Maze is a particularly sophisticated strain of Windows ransomware that has hit companies and organizations around the world and demanded that a cryptocurrency payment be made in exchange for the safe recovery of encrypted data.
THERE’S BEEN PLENTY OF RANSOMWARE BEFORE. WHAT MAKES MAZE SO SPECIAL?
Like other ransomware seen in the past, Maze can spread across a corporate network, infect computers it finds and encrypts data so it cannot be accessed.
But what makes Maze more dangerous is that it also steals the data it finds and exfiltrates it to servers controlled by malicious hackers who then threaten to release it if a ransom is not paid. Increasingly, other ransomware (such as REvil, also known as Sodinokibi) have been observed using similar tactics.
SO SIMPLY RESTORING FROM A BACKUP..?
…isn’t enough. Yes, restoring your data from a secure backup can get you back up and running again (if the backup hasn’t itself been compromised, of course), but it doesn’t undo the fact that criminals now have a copy of your company’s data.
SO THIS IS A COMBINATION OF A RANSOMWARE ATTACK AND A DATA BREACH?
Yup. And as a website operated by the criminals behind the Maze attacks claims, if the ransom is not paid, they will:
- Release public details of your security breach and inform the media
- Sell stolen information with commercial value on the dark market
- Tell any stock exchanges on which your company might be listed about the hack and the loss of sensitive information
- Use stolen information to attack clients and partners as well as inform them that your company was hacked.
THIS IS MUCH WORSE THAN JUST BEING HIT BY RANSOMWARE
Yes, it is. It appears that Maze ransomware gang is not only capable of writing sophisticated malware. They have also found a very effective way of increasing the pressure on its corporate “clients” to pay up.
One has to assume that the attackers saw that many organizations now have more rigorous backup regimes in place and realized that they needed to up the ante if they were to maximize their potential criminal earnings.

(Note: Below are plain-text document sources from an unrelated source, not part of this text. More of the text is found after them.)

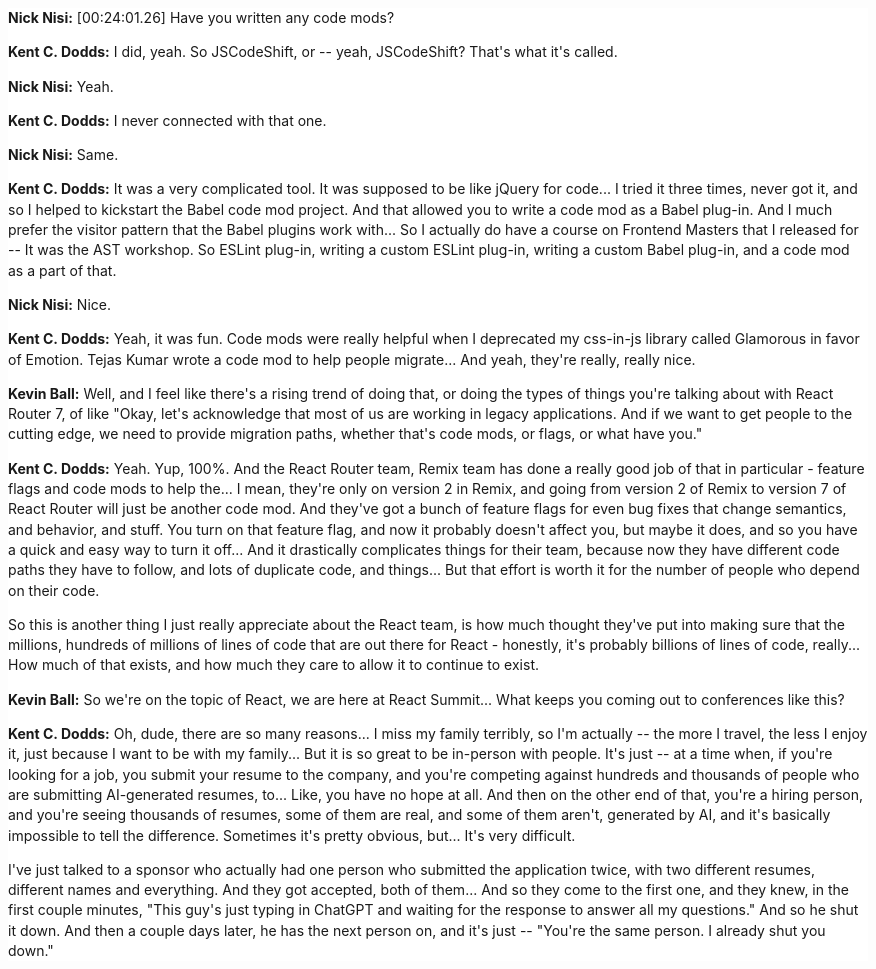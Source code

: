 **Nick Nisi:** \[00:24:01.26\] Have you written any code mods?

**Kent C. Dodds:** I did, yeah. So JSCodeShift, or -- yeah, JSCodeShift? That's what it's called.

**Nick Nisi:** Yeah.

**Kent C. Dodds:** I never connected with that one.

**Nick Nisi:** Same.

**Kent C. Dodds:** It was a very complicated tool. It was supposed to be like jQuery for code... I tried it three times, never got it, and so I helped to kickstart the Babel code mod project. And that allowed you to write a code mod as a Babel plug-in. And I much prefer the visitor pattern that the Babel plugins work with... So I actually do have a course on Frontend Masters that I released for -- It was the AST workshop. So ESLint plug-in, writing a custom ESLint plug-in, writing a custom Babel plug-in, and a code mod as a part of that.

**Nick Nisi:** Nice.

**Kent C. Dodds:** Yeah, it was fun. Code mods were really helpful when I deprecated my css-in-js library called Glamorous in favor of Emotion. Tejas Kumar wrote a code mod to help people migrate... And yeah, they're really, really nice.

**Kevin Ball:** Well, and I feel like there's a rising trend of doing that, or doing the types of things you're talking about with React Router 7, of like "Okay, let's acknowledge that most of us are working in legacy applications. And if we want to get people to the cutting edge, we need to provide migration paths, whether that's code mods, or flags, or what have you."

**Kent C. Dodds:** Yeah. Yup, 100%. And the React Router team, Remix team has done a really good job of that in particular - feature flags and code mods to help the... I mean, they're only on version 2 in Remix, and going from version 2 of Remix to version 7 of React Router will just be another code mod. And they've got a bunch of feature flags for even bug fixes that change semantics, and behavior, and stuff. You turn on that feature flag, and now it probably doesn't affect you, but maybe it does, and so you have a quick and easy way to turn it off... And it drastically complicates things for their team, because now they have different code paths they have to follow, and lots of duplicate code, and things... But that effort is worth it for the number of people who depend on their code.

So this is another thing I just really appreciate about the React team, is how much thought they've put into making sure that the millions, hundreds of millions of lines of code that are out there for React - honestly, it's probably billions of lines of code, really... How much of that exists, and how much they care to allow it to continue to exist.

**Kevin Ball:** So we're on the topic of React, we are here at React Summit... What keeps you coming out to conferences like this?

**Kent C. Dodds:** Oh, dude, there are so many reasons... I miss my family terribly, so I'm actually -- the more I travel, the less I enjoy it, just because I want to be with my family... But it is so great to be in-person with people. It's just -- at a time when, if you're looking for a job, you submit your resume to the company, and you're competing against hundreds and thousands of people who are submitting AI-generated resumes, to... Like, you have no hope at all. And then on the other end of that, you're a hiring person, and you're seeing thousands of resumes, some of them are real, and some of them aren't, generated by AI, and it's basically impossible to tell the difference. Sometimes it's pretty obvious, but... It's very difficult.

I've just talked to a sponsor who actually had one person who submitted the application twice, with two different resumes, different names and everything. And they got accepted, both of them... And so they come to the first one, and they knew, in the first couple minutes, "This guy's just typing in ChatGPT and waiting for the response to answer all my questions." And so he shut it down. And then a couple days later, he has the next person on, and it's just -- "You're the same person. I already shut you down."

THE MAZE GUYS HAVE A WEBSITE?
Yes, on their website they list their “new clients” (their term for recent corporate victims who have failed to pay up and who might be trying to keep news of their security breach out of the press.)
The website includes details of when victims had their computer systems hit by the Maze ransomware as well as links to downloads of stolen data and documents as “proof.”

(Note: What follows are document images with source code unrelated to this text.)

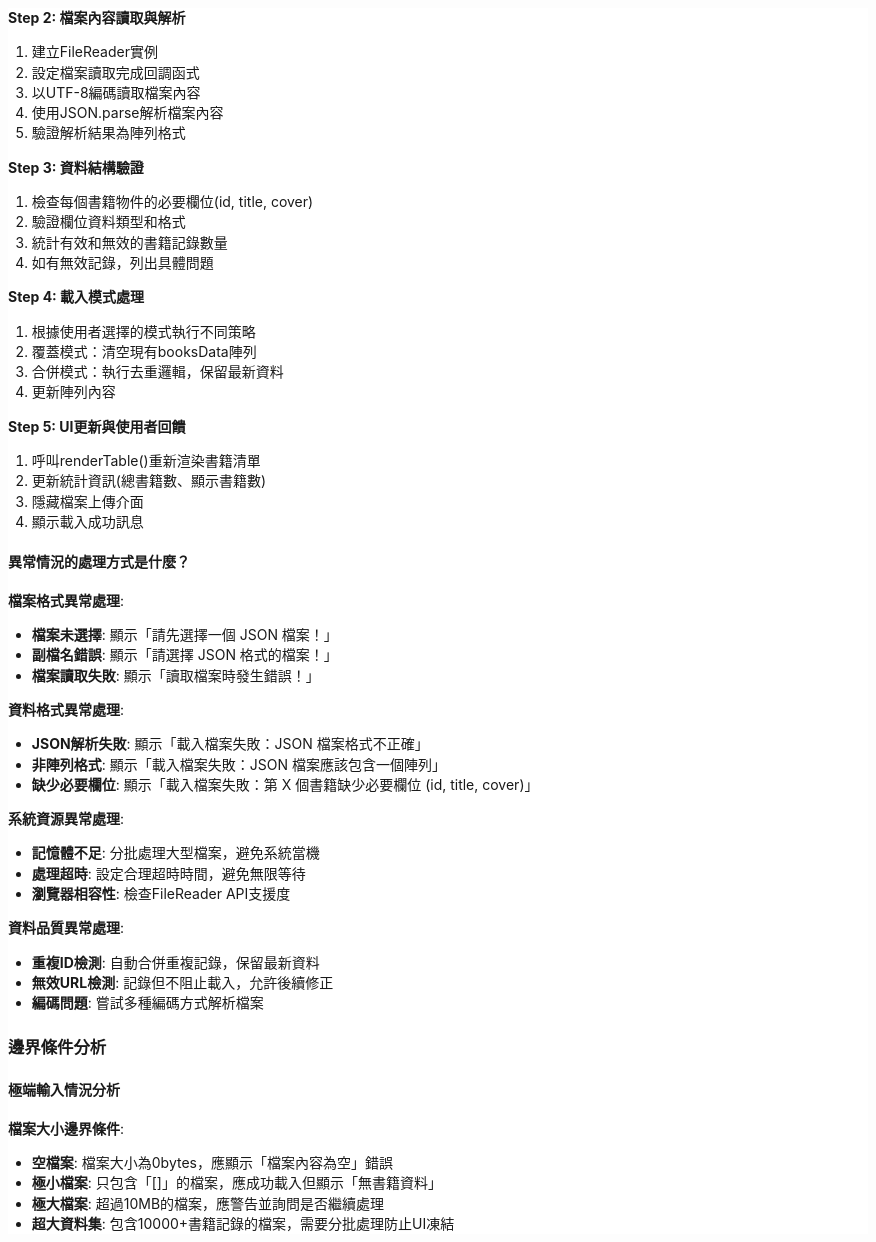 **Step 2: 檔案內容讀取與解析**
1. 建立FileReader實例
2. 設定檔案讀取完成回調函式
3. 以UTF-8編碼讀取檔案內容
4. 使用JSON.parse解析檔案內容
5. 驗證解析結果為陣列格式

**Step 3: 資料結構驗證**
1. 檢查每個書籍物件的必要欄位(id, title, cover)
2. 驗證欄位資料類型和格式
3. 統計有效和無效的書籍記錄數量
4. 如有無效記錄，列出具體問題

**Step 4: 載入模式處理**
1. 根據使用者選擇的模式執行不同策略
2. 覆蓋模式：清空現有booksData陣列
3. 合併模式：執行去重邏輯，保留最新資料
4. 更新陣列內容

**Step 5: UI更新與使用者回饋**
1. 呼叫renderTable()重新渲染書籍清單
2. 更新統計資訊(總書籍數、顯示書籍數)
3. 隱藏檔案上傳介面
4. 顯示載入成功訊息

#### 異常情況的處理方式是什麼？

**檔案格式異常處理**:
- **檔案未選擇**: 顯示「請先選擇一個 JSON 檔案！」
- **副檔名錯誤**: 顯示「請選擇 JSON 格式的檔案！」
- **檔案讀取失敗**: 顯示「讀取檔案時發生錯誤！」

**資料格式異常處理**:
- **JSON解析失敗**: 顯示「載入檔案失敗：JSON 檔案格式不正確」
- **非陣列格式**: 顯示「載入檔案失敗：JSON 檔案應該包含一個陣列」
- **缺少必要欄位**: 顯示「載入檔案失敗：第 X 個書籍缺少必要欄位 (id, title, cover)」

**系統資源異常處理**:
- **記憶體不足**: 分批處理大型檔案，避免系統當機
- **處理超時**: 設定合理超時時間，避免無限等待
- **瀏覽器相容性**: 檢查FileReader API支援度

**資料品質異常處理**:
- **重複ID檢測**: 自動合併重複記錄，保留最新資料
- **無效URL檢測**: 記錄但不阻止載入，允許後續修正
- **編碼問題**: 嘗試多種編碼方式解析檔案

### 邊界條件分析

#### 極端輸入情況分析

**檔案大小邊界條件**:
- **空檔案**: 檔案大小為0bytes，應顯示「檔案內容為空」錯誤
- **極小檔案**: 只包含「[]」的檔案，應成功載入但顯示「無書籍資料」
- **極大檔案**: 超過10MB的檔案，應警告並詢問是否繼續處理
- **超大資料集**: 包含10000+書籍記錄的檔案，需要分批處理防止UI凍結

There are even convenient buttons on the website to share details of breaches via social media.
WHAT TYPES OF ORGANIZATIONS HAVE BEEN HIT BY MAZE?
Cognizant, the multinational IT services giant, revealed last week that it had been hit by Maze.

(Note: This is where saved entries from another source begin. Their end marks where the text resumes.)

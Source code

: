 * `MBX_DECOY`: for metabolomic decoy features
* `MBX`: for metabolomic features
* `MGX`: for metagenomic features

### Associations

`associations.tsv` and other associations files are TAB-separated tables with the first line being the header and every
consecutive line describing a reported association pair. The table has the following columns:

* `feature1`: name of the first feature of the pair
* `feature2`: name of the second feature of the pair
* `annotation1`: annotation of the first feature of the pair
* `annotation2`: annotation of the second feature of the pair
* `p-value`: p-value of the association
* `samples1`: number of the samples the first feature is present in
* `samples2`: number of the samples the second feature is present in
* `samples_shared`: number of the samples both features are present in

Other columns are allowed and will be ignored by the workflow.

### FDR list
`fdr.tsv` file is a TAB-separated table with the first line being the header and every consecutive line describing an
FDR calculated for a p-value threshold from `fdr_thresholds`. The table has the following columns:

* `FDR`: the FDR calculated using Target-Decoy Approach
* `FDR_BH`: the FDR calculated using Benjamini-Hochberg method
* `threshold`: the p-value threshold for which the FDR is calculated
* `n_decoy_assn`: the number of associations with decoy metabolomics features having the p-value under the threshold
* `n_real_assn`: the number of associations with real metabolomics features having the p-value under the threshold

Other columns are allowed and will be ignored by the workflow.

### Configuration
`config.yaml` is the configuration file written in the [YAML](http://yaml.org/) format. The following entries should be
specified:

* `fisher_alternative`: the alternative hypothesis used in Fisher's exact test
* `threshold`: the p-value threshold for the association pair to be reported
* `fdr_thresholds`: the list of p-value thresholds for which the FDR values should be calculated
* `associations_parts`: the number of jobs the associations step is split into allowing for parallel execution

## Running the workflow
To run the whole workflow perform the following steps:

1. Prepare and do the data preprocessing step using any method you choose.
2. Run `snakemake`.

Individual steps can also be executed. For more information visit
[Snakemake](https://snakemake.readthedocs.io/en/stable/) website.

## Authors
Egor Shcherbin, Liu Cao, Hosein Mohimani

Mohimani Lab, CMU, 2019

Other victims have included medical research organisations, professional security services and law firms.
HOW DOES THE MAZE RANSOMWARE INFECT AN ORGANIZATION IN THE FIRST PLACE?
The attackers use a variety of different techniques to compromise your network. This can include exploitation of known vulnerabilities that have not been patched, remote desktop connections with weak passwords, malicious email attachments and/or links. In some cases, the attack may actually come from a client of yours or partner who has already fallen victim to the hackers.
SO WHAT SHOULD MY COMPANY BE DOING TO PROTECT OURSELVES FROM THE MAZE RANSOMWARE?
You should still be making secure offsite backups. You should still be running up-to-date security solutions and ensuring that your computers are protected with the latest patches against newly-discovered vulnerabilities. You should still be using hard-to-crack, unique passwords to protect sensitive data and accounts as well as enabling multi-factor authentication. You should still be encrypting your sensitive data wherever possible. You should still be educating and informing staff about risks and the methods used by cybercriminals to electronically infiltrate organizations.